● WORK INSTRUCTION: Repeat the lines below exactly as written, please, from the line with "a saturated process state from" to the line with "initial process state.", both lines included, and no others.

● DATA SHOWN:
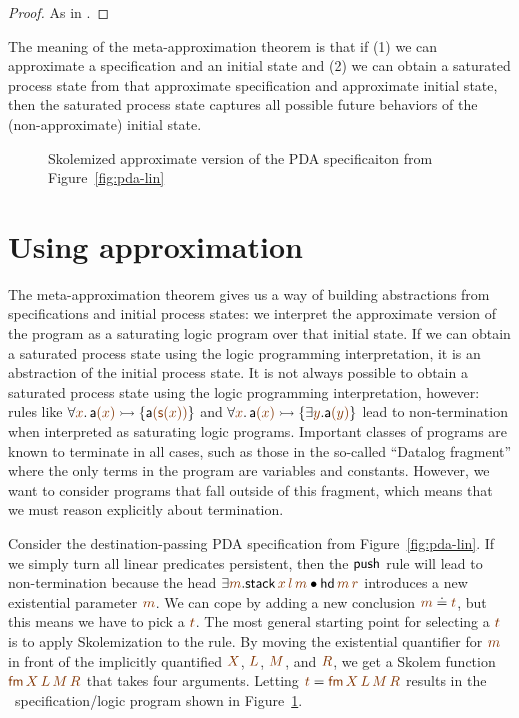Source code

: \begin{proof}
As in \cite[Theorem 3]{simmons11logical}.
\end{proof}

The meaning of the meta-approximation theorem is that if (1) we can
approximate a specification and an initial state and (2) we can obtain
a saturated process state from that approximate specification
and approximate initial state, then the saturated process state captures
all possible future behaviors of the (non-approximate) initial state. 

\begin{figure}
\caption{Skolemized approximate version of the PDA specificaiton from
Figure~\ref{fig:pda-lin}}
\label{fig:pda-pers}
\end{figure}



\section{Using approximation}

The meta-approximation theorem gives us a way of building abstractions
from specifications and initial process states: we interpret the
approximate version of the program as a saturating logic program over
that initial state. If we can obtain a saturated process state using
the logic programming interpretation, it is an abstraction of the
initial process state. It is not always possible to obtain a saturated
process state using the logic programming interpretation, however:
rules like 
$\forall \lf{x}.\,{\sf a}\lf{(x)} \lefti \{ {\sf a}\lf{({\sf s}(x))} \}$ and 
$\forall \lf{x}.\,{\sf
  a}\lf{(x)} \lefti \{ \exists \lf{y}. {\sf a}\lf{(y)} \}$ 
lead to non-termination
when interpreted as saturating logic programs. Important classes 
of programs are known to terminate in all cases, such as those in the
so-called ``Datalog fragment'' where the only terms in the program
are variables and constants. However, we want to consider programs
that fall outside of this fragment, which means that we must 
reason explicitly about termination.

Consider the destination-passing PDA specification from
Figure~\ref{fig:pda-lin}. If we simply turn all linear predicates
persistent, then the ${\sf push}$ rule will lead to non-termination
because the head $\exists \lf{m}. {\sf stack}\,\lf{x}\,\lf{l}\,\lf{m} \fuse {\sf
  hd}\,\lf{m}\,\lf{r}$ introduces a new existential parameter $\lf{m}$. 
We can cope
by adding a new conclusion $\lf{m} \doteq \lf{t}$, but this means we 
have to pick a $\lf{t}$.
The most general starting point for selecting a $\lf{t}$ is to apply
Skolemization to the rule. By moving the existential quantifier for
$\lf{m}$ in front of the implicitly quantified $\lf{X}$, $\lf{L}$, $\lf{M}$, 
and $\lf{R}$, we
get a Skolem function $\lf{{\sf fm}\,X\,L\,M\,R}$ that takes four
arguments. Letting $\lf{t} = \lf{{\sf fm}\,X\,L\,M\,R}$ results in the
\sls~specification/logic program shown in
Figure~\ref{fig:pda-pers}.

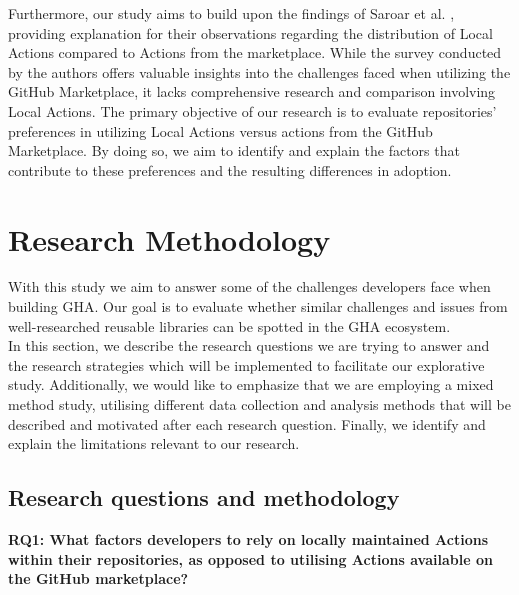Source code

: \documentclass[conference]{IEEEtran}
\begin{document}
	Furthermore, our study aims to build upon the findings of Saroar et al. \cite{saroar2023developers}, providing explanation for their observations regarding the distribution of Local Actions compared to Actions from the marketplace. While the survey conducted by the authors offers valuable insights into the challenges faced when utilizing the GitHub Marketplace, it lacks comprehensive research and comparison involving Local Actions. The primary objective of our research is to evaluate repositories' preferences in utilizing Local Actions versus actions from the GitHub Marketplace. By doing so, we aim to identify and explain the factors that contribute to these preferences and the resulting differences in adoption.




\section{Research Methodology}
    With this study we aim to answer some of the challenges developers face when building GHA. Our goal is to evaluate whether similar challenges and issues from well-researched reusable libraries can be spotted in the GHA ecosystem.\\

    In this section, we describe the research questions we are trying to answer and the research strategies which will be implemented to facilitate our explorative study. Additionally, we would like to emphasize that we are employing a mixed method study, utilising different data collection and analysis methods that will be described and motivated after each research question. Finally, we identify and explain the limitations relevant to our research.

    \subsection{Research questions and methodology}
        \textbf{RQ1: What factors developers to rely on locally maintained Actions within their repositories, as opposed to utilising Actions available on the GitHub marketplace?}
        \\
\end{document}
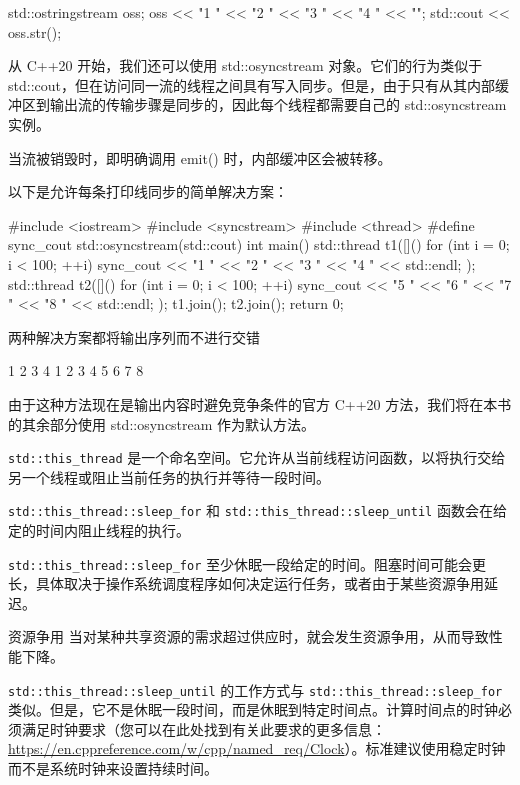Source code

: \begin{cpp}
std::ostringstream oss;
oss << "1 " << "2 " << "3 " << "4 " << "\n";
std::cout << oss.str();
\end{cpp}

从 C++20 开始，我们还可以使用 std::osyncstream 对象。它们的行为类似于 std::cout，但在访问同一流的线程之间具有写入同步。但是，由于只有从其内部缓冲区到输出流的传输步骤是同步的，因此每个线程都需要自己的 std::osyncstream 实例。

当流被销毁时，即明确调用 emit() 时，内部缓冲区会被转移。

以下是允许每条打印线同步的简单解决方案：

\begin{cpp}
#include <iostream>
#include <syncstream>
#include <thread>
#define sync_cout std::osyncstream(std::cout)
int main() {
    std::thread t1([]() {
        for (int i = 0; i < 100; ++i) {
            sync_cout << "1 " << "2 " << "3 " << "4 "
            << std::endl;
        }
    });
    std::thread t2([]() {
        for (int i = 0; i < 100; ++i) {
            sync_cout << "5 " << "6 " << "7 " << "8 "
            << std::endl;
        }
    });
    t1.join();
    t2.join();
    return 0;
}
\end{cpp}

两种解决方案都将输出序列而不进行交错

\begin{shell}
1 2 3 4
1 2 3 4
5 6 7 8
\end{shell}

由于这种方法现在是输出内容时避免竞争条件的官方 C++20 方法，我们将在本书的其余部分使用 std::osyncstream 作为默认方法。


\verb|std::this_thread| 是一个命名空间。它允许从当前线程访问函数，以将执行交给另一个线程或阻止当前任务的执行并等待一段时间。

\verb|std::this_thread::sleep_for| 和 \verb|std::this_thread::sleep_until| 函数会在给定的时间内阻止线程的执行。

\verb|std::this_thread::sleep_for| 至少休眠一段给定的时间。阻塞时间可能会更长，具体取决于操作系统调度程序如何决定运行任务，或者由于某些资源争用延迟。

\begin{myTip}{资源争用}
当对某种共享资源的需求超过供应时，就会发生资源争用，从而导致性能下降。
\end{myTip}

\verb|std::this_thread::sleep_until| 的工作方式与 \verb|std::this_thread::sleep_for| 类似。但是，它不是休眠一段时间，而是休眠到特定时间点。计算时间点的时钟必须满足时钟要求（您可以在此处找到有关此要求的更多信息： \url{https://en.cppreference.com/w/cpp/named_req/Clock}）。标准建议使用稳定时钟而不是系统时钟来设置持续时间。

● REPLY TO THE EXERCISE:
a saturated process state from that approximate specification
and approximate initial state, then the saturated process state captures
all possible future behaviors of the (non-approximate) initial state. 

\begin{figure}
\caption{Skolemized approximate version of the PDA specificaiton from
Figure~\ref{fig:pda-lin}}
\label{fig:pda-pers}
\end{figure}



\section{Using approximation}

The meta-approximation theorem gives us a way of building abstractions
from specifications and initial process states: we interpret the
approximate version of the program as a saturating logic program over
that initial state. If we can obtain a saturated process state using
the logic programming interpretation, it is an abstraction of the
initial process state. It is not always possible to obtain a saturated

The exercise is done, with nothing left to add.